Another cracking month for concerts. Top of the list is the visit of Six Organs of Admittance, playing in the grimy surroundings of the Kleine Halle at the Arena. Six Organs is more or less guitarist Ben Chasny, joined by various collaborators for both live and studio work. Chasny tends to get lumped in with the “weird folk” crowd, which is actually not a bad shorthand for his uncanny and hypnotic blend of acoustic guitar-driven, mostly instrumental music. Calling to mind mystical Eastern ragas alongside the primitivist fingerpicking style of the late John Fahey, Six Organs music sparkles with melodic invention. On this tour, Chasny will be joined by electric guitarist Elisa Ambrogio, whose playing is as thrilling to watch as it is to listen to, and Alex Neilson, one of the most gifted and inventive drummers of modern times.
Moving right along, there’s an unmissable evening of free jazz and improvisation at the excellent Blue Tomato club this month, featuring two of the key figures in the genre. American saxophonist Ken Vandermark is a workaholic who spends most of his life on the road. His fierce and passionate playing effortlessly combines the swinging Fire Music style of Albert Ayler with the more abstract European style of Peter Brötzmann. Like most free jazz musicians, Vandermark has a list of collaborators as long as your arm; he’s one of those who believes in improvisation and ad hoc groupings as essential elements in keeping the music fresh and vital. On this occasion he’ll be joined by the awesomely talented Norwegian percussionist Paal Nilssen-Love, sticksman with The Thing (see the March 2009 issue of Ether), Brötzmann’s Chicago Tentet and too many others to mention. This kind of duo concert, with two musicians facing up to each other onstage with no preconceived notions of what they are going to play, represents for me the perfectly symmetrical essence of free improvisation.

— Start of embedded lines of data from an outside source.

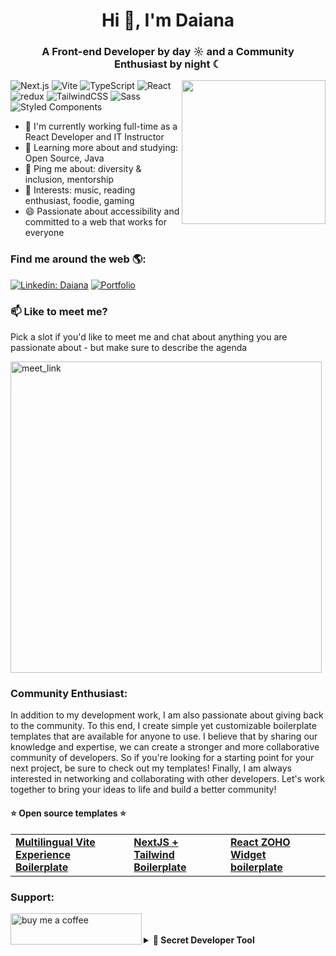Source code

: <h1 align="center">Hi 👋, I'm Daiana</h1>
<h3 align="center">A Front-end Developer by day ☼ and a  Community Enthusiast by night ☾</h3>
<img align='right' src="https://daianaarena.vercel.app/_next/image?url=%2F_next%2Fstatic%2Fmedia%2Fhome.f897959e.png&w=640&q=75" width="230">
<p>
  
  ![Next.js](https://img.shields.io/badge/-Next.js-%23000000?style=flat-square&logo=nextdotjs)
  ![Vite](https://img.shields.io/badge/-Vite-%23646CFF?style=flat-square&logo=vite&logoColor=ffffff)
  <img alt="TypeScript" src="https://img.shields.io/badge/-TypeScript-007ACC?style=flat-square&logo=typescript&logoColor=white" />
  <img alt="React" src="https://img.shields.io/badge/-React-45b8d8?style=flat-square&logo=react&logoColor=white" />
  <img alt="redux" src="https://img.shields.io/badge/-Redux-764ABC?style=flat-square&logo=redux&logoColor=white" />
  ![TailwindCSS](https://img.shields.io/badge/-TailwindCSS-%231a202c?style=flat-square&logo=tailwind-css)
  <img alt="Sass" src="https://img.shields.io/badge/-Sass-CC6699?style=flat-square&logo=sass&logoColor=white" />
  <img alt="Styled Components" src="https://img.shields.io/badge/-Styled_Components-db7092?style=flat-square&logo=styled-components&logoColor=white" />
</p>


- 🏢 I'm currently working full-time as a React Developer and IT Instructor
- 🌱 Learning more about and studying: Open Source, Java
- 💬 Ping me about: diversity & inclusion, mentorship
- 💜 Interests: music, reading enthusiast, foodie, gaming
- 😄 Passionate about accessibility and committed to a web that works for everyone

### Find me around the web 🌎:
 [![Linkedin: Daiana](https://img.shields.io/badge/-Linkedin-blue?style=flat-square&logo=Linkedin&logoColor=white&link=https://www.linkedin.com/in/arenadaiana/)](https://www.linkedin.com/in/arenadaiana/)
[![Portfolio](https://img.shields.io/badge/Portfolio-46a2f1.svg?&style=flat-square&logo=Google-Chrome&logoColor=white&link=https://daianaarena.vercel.app/)](https://daianaarena.vercel.app/)

 ### 📫 Like to meet me?

Pick a slot if you'd like to meet me and chat about anything you are passionate about - but make sure to describe the agenda

<a href="https://calendly.com/arenadaiana/let-s-build-something-great-together" target="_blank"><img width="498" alt="meet_link" src="https://user-images.githubusercontent.com/15426564/144297439-f530f383-e73e-41e0-9914-a9b7d3f432e5.png"></a>


<h3 align="left">Community Enthusiast:</h3>
In addition to my development work, I am also passionate about giving back to the community. To this end, I create simple yet customizable boilerplate templates that are available for anyone to use. I believe that by sharing our knowledge and expertise, we can create a stronger and more collaborative community of developers. So if you're looking for a starting point for your next project, be sure to check out my templates! Finally, I am always interested in networking and collaborating with other developers. Let's work together to bring your ideas to life and build a better community!

<h4 align="left"> ⭐ Open source templates ⭐</h4>
<table>
  <tbody>
    <tr>
<td><a href="https://github.com/DaianaArena/vite-tailwind-localization-template"><b>  Multilingual Vite Experience Boilerplate </b></a></td>
<td><a href="https://github.com/DaianaArena/reactjs-nextjs-tailwind-boilerplate"><b>  NextJS + Tailwind Boilerplate </b></a></td>
<td><a href="https://github.com/DaianaArena/react-zoho-widget-boilerplate"><b>  React ZOHO Widget boilerplate </b></a></td>
    </tr>
  </tbody>
</table>



<h3 align="left">Support:</h3>
<p><a href="https://www.buymeacoffee.com/arenadaianadev"> <img align="left" src="https://cdn.buymeacoffee.com/buttons/v2/default-yellow.png" height="50" width="210" alt="buy me a coffee" /></a></p><br><br>

<div> 
<details>
  <summary><b>🎉 Secret Developer Tool</b></summary>
Hey there! Thanks for checking out my project. While I'm serious about coding and community, I also believe in having a bit of fun. So, here's a little surprise for you:
  <a href="https://www.youtube.com/watch?v=dQw4w9WgXcQ " target="_blank"><img src="https://media.giphy.com/media/Vuw9m5wXviFIQ/source.gif" width="280" height="auto" /></a>
But don't worry, I promise I won't sneak any more Rick Astley into this README. 
Welcome to the top-secret section of this README! 🕵️‍♂️ You've stumbled upon a hidden gem that's essential for any developer. Click the link below to unlock a revolutionary new coding tool:

[![Supercharged Code Accelerator](https://img.shields.io/badge/Supercharged%20Code%20Accelerator-Click%20Here-blue.svg)](https://www.youtube.com/watch?v=dQw4w9WgXcQ)

Your coding skills will thank you for it! But shhh... don't tell anyone you found it here. 🤫

</details>

</div>

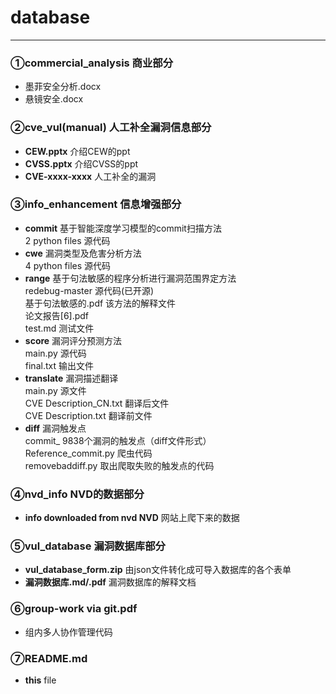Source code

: # database
- - - 
### ①commercial_analysis 商业部分    
* 墨菲安全分析.docx
* 悬镜安全.docx

### ②cve_vul(manual) 人工补全漏洞信息部分
* **CEW.pptx** 介绍CEW的ppt
* **CVSS.pptx** 介绍CVSS的ppt
* **CVE-xxxx-xxxx** 人工补全的漏洞
### ③info_enhancement 信息增强部分
* **commit** 基于智能深度学习模型的commit扫描方法
 <br/>2 python files 源代码
* **cwe** 漏洞类型及危害分析方法
 <br/>4 python files 源代码
* **range** 基于句法敏感的程序分析进行漏洞范围界定方法
 <br/>redebug-master 源代码(已开源)
 <br/>基于句法敏感的.pdf 该方法的解释文件
 <br/>论文报告[6].pdf 
 <br/>test.md 测试文件
* **score** 漏洞评分预测方法
 <br/>main.py 源代码
 <br/>final.txt 输出文件
* **translate** 漏洞描述翻译
 <br/>main.py 源文件
 <br/>CVE Description_CN.txt 翻译后文件
 <br/>CVE Description.txt 翻译前文件
* **diff**   漏洞触发点
<br/> commit_   9838个漏洞的触发点（diff文件形式）
<br/> Reference_commit.py 爬虫代码
<br/>removebaddiff.py 取出爬取失败的触发点的代码


### ④nvd_info NVD的数据部分
* **info downloaded from nvd NVD** 网站上爬下来的数据

### ⑤vul_database 漏洞数据库部分
* **vul_database_form.zip**  由json文件转化成可导入数据库的各个表单
* **漏洞数据库.md/.pdf**  漏洞数据库的解释文档

### ⑥group-work via git.pdf 
* 组内多人协作管理代码

### ⑦README.md  
* **this** file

And rounding things off, a very different kind of duo, KTL, the guitar and laptop pairing of Sunn O))) mastermind Stephen O’Malley and Vienna’s very own Peter Rehberg. O’Malley is the master of the drone guitar, playing pulverizingly loud sub-bass frequencies that resonate deep within you. Rehberg, meanwhile, coaxes all manner of hectic and crystalline sounds from his laptop. As well as being a formidable presence with their own records and concerts, KTL have often created music for dance and theatre pieces. It’s a natural move for them, therefore, to make film soundtrack music. As part of this year’s Wien Modern festival, they’ll be performing their own score to the classic early Swedish silent horror film, The Phantom Carriage, live as the film is shown.